=== Section Start ===

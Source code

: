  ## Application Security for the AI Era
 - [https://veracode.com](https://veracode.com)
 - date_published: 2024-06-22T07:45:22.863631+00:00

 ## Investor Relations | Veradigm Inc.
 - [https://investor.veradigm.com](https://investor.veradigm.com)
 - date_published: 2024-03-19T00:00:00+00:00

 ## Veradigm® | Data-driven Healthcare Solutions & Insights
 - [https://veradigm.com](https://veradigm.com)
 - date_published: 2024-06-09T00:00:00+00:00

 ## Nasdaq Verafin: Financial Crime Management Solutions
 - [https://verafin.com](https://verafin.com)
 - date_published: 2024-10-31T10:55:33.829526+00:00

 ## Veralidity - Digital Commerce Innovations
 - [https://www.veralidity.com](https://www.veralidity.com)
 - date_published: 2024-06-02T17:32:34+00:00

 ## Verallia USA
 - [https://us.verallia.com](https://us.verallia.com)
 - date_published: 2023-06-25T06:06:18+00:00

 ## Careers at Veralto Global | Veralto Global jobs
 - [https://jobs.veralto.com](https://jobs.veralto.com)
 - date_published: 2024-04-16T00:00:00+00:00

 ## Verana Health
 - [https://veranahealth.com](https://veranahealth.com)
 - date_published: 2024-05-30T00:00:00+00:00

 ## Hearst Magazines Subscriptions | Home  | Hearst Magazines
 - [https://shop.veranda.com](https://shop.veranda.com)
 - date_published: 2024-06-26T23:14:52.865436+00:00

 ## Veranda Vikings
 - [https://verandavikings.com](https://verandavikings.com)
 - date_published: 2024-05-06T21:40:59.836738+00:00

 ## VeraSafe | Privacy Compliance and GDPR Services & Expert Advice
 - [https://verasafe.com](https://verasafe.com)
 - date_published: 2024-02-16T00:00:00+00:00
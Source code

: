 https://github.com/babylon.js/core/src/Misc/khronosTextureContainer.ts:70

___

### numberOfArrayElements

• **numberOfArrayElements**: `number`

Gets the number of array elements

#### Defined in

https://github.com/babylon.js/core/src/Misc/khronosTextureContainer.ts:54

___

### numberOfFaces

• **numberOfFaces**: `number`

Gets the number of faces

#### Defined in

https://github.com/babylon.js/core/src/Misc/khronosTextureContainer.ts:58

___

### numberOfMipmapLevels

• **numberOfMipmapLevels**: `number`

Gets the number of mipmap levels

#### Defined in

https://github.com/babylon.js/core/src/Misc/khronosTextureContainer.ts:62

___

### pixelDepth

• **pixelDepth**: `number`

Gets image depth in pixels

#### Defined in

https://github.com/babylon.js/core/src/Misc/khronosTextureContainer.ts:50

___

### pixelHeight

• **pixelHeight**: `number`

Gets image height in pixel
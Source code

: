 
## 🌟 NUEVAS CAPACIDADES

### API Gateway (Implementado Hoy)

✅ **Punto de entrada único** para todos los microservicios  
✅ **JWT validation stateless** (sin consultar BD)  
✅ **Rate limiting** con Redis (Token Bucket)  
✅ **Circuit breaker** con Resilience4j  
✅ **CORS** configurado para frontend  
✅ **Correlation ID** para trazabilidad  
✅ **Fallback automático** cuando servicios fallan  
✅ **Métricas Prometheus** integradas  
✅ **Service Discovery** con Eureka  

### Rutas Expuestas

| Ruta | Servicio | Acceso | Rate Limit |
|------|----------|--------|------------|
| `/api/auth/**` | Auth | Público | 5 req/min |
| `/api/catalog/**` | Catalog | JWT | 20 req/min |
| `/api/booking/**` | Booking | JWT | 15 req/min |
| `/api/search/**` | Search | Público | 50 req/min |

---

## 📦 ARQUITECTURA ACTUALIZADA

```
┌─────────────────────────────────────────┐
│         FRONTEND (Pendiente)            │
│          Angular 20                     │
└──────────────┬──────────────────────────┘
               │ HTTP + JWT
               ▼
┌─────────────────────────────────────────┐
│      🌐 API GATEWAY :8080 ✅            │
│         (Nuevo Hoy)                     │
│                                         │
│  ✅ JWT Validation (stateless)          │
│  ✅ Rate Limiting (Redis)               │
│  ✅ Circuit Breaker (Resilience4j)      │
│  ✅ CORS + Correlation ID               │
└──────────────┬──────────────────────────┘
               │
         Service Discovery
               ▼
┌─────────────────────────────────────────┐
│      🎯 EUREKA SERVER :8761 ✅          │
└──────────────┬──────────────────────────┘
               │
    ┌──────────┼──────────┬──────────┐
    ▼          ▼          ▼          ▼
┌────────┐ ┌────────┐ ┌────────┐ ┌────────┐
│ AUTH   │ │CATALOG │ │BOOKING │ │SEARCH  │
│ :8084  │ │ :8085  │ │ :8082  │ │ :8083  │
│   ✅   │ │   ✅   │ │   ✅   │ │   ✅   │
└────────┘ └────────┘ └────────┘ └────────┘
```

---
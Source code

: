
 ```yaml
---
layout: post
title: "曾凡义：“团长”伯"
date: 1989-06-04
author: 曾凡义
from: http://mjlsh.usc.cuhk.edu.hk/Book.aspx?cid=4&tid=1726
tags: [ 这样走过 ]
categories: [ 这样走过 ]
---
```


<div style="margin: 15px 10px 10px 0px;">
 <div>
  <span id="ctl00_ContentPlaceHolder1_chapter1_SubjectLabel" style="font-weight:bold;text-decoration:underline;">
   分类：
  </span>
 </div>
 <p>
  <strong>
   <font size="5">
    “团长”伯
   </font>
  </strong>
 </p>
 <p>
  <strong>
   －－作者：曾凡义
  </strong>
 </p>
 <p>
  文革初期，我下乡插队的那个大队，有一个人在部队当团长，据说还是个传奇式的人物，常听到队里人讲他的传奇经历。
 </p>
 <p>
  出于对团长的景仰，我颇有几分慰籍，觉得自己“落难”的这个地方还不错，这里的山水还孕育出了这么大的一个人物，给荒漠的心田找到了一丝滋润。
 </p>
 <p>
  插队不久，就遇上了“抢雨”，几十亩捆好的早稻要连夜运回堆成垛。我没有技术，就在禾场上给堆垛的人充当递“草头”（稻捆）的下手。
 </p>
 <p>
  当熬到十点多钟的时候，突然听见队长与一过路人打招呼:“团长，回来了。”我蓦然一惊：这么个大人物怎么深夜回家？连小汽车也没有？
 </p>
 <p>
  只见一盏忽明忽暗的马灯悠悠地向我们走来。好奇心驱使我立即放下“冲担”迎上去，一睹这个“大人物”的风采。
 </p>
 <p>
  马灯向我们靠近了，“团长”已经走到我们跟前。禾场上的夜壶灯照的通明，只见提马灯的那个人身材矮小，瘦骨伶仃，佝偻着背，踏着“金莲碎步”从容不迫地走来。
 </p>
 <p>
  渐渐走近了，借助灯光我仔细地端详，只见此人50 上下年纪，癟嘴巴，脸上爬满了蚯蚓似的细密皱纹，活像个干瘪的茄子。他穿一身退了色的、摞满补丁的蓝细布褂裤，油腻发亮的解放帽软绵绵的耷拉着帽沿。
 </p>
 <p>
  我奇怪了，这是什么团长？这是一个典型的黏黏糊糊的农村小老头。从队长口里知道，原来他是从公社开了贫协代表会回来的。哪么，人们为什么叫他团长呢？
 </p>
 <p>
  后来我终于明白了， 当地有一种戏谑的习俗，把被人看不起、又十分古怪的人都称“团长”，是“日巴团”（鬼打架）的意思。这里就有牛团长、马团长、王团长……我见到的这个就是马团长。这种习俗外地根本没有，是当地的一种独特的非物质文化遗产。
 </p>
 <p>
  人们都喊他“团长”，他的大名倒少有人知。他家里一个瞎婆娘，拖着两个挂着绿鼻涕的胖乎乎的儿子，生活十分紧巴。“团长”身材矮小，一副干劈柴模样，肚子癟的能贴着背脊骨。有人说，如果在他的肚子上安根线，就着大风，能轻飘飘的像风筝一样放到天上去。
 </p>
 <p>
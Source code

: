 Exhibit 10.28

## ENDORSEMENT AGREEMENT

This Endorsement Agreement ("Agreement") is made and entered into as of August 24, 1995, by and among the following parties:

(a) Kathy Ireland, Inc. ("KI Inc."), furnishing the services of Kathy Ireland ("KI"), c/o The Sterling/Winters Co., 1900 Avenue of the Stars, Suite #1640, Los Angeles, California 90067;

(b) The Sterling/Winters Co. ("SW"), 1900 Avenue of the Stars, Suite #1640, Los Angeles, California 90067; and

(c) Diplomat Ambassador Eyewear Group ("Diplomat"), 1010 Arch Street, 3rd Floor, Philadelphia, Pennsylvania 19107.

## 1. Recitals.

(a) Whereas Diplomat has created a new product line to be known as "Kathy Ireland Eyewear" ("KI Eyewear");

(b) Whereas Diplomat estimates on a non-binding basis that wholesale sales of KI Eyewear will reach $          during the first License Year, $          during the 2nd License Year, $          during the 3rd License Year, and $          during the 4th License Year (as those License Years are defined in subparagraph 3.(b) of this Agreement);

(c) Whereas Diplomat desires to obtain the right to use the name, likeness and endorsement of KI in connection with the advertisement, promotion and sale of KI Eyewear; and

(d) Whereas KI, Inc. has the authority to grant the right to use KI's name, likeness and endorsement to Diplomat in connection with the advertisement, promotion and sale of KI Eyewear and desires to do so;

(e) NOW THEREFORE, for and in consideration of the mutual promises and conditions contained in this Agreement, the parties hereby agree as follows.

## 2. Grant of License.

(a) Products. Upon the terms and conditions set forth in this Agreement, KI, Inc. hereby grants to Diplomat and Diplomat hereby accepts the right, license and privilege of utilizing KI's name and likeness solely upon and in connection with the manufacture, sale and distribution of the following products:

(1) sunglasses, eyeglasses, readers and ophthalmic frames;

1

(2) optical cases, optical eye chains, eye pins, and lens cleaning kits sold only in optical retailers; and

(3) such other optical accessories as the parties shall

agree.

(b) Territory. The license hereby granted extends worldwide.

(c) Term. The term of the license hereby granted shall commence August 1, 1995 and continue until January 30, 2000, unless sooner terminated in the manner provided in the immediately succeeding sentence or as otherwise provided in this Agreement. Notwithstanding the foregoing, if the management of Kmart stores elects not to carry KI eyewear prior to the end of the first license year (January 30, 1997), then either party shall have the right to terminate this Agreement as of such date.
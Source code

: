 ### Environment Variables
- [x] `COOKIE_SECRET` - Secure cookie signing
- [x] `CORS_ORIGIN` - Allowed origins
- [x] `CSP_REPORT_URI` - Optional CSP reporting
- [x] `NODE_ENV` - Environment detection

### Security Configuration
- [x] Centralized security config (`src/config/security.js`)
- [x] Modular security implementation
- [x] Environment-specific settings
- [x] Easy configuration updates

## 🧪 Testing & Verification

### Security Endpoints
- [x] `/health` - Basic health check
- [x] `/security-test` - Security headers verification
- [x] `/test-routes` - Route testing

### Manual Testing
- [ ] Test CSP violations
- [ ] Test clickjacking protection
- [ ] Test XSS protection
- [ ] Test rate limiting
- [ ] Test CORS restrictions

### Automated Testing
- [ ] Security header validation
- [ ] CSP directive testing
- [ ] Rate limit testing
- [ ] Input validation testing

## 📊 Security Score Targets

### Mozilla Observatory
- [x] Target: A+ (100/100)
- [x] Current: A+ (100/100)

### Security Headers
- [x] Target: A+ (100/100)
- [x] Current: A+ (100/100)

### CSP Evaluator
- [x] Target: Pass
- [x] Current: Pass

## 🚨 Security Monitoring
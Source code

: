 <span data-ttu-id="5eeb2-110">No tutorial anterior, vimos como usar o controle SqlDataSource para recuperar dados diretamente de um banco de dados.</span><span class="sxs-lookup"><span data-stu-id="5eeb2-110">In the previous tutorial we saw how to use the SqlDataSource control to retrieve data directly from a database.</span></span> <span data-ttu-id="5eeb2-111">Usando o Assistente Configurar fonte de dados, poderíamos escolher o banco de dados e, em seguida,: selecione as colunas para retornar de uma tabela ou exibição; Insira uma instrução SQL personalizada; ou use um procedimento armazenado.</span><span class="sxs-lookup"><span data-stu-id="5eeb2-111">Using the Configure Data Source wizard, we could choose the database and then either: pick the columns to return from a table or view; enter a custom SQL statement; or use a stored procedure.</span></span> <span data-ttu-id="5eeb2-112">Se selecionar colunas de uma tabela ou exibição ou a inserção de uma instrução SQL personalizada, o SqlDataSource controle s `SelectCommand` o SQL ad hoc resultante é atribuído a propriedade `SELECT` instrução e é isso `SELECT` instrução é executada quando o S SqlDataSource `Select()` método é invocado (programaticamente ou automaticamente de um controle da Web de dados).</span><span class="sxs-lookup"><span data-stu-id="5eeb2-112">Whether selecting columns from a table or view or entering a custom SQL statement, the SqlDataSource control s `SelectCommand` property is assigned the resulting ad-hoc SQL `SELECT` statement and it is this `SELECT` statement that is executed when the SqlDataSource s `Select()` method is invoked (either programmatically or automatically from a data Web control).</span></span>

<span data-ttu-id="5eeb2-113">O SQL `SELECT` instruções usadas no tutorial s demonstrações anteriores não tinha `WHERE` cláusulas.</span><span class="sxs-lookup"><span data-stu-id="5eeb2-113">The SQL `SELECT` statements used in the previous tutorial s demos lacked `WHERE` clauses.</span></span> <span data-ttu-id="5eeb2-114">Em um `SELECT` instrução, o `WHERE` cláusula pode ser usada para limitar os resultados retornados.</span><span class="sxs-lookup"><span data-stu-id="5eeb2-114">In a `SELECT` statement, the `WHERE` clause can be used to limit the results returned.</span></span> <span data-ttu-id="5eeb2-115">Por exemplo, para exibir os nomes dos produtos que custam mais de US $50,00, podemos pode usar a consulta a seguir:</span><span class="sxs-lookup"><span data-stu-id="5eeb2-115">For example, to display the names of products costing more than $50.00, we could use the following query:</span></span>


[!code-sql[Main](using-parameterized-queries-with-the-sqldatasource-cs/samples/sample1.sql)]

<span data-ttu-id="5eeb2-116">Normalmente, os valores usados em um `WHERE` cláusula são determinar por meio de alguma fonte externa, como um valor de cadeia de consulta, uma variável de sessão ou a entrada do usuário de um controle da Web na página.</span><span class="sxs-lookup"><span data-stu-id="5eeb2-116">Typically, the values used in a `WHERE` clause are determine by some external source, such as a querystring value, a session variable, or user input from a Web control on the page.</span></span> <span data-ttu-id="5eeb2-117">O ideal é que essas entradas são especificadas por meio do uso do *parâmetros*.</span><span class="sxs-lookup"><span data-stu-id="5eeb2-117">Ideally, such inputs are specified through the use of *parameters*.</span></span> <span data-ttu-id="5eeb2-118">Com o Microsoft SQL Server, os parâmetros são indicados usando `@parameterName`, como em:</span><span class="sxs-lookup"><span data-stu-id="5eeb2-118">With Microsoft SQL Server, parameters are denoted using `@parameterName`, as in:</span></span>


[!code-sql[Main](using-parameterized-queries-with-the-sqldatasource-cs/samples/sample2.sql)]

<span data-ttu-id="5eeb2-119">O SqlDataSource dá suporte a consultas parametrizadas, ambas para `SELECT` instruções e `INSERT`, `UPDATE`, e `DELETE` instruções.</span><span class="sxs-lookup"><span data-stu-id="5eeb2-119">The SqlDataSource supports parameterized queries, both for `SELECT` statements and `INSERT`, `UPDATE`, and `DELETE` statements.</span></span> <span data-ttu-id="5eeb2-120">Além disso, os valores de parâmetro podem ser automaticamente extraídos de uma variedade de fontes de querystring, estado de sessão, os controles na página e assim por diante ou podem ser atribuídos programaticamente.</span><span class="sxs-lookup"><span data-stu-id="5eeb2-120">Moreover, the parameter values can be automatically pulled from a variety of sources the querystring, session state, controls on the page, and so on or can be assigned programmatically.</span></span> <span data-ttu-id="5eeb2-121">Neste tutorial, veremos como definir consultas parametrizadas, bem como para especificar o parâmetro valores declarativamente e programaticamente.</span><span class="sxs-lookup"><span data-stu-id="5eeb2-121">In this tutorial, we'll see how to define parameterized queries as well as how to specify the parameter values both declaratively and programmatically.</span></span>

=== Section End ===

__Task item__
Gather up, from the records above, each line where the word "numberOfMipmapLevels" appears.

__Reply to the exercise__
### numberOfMipmapLevels
• **numberOfMipmapLevels**: `number`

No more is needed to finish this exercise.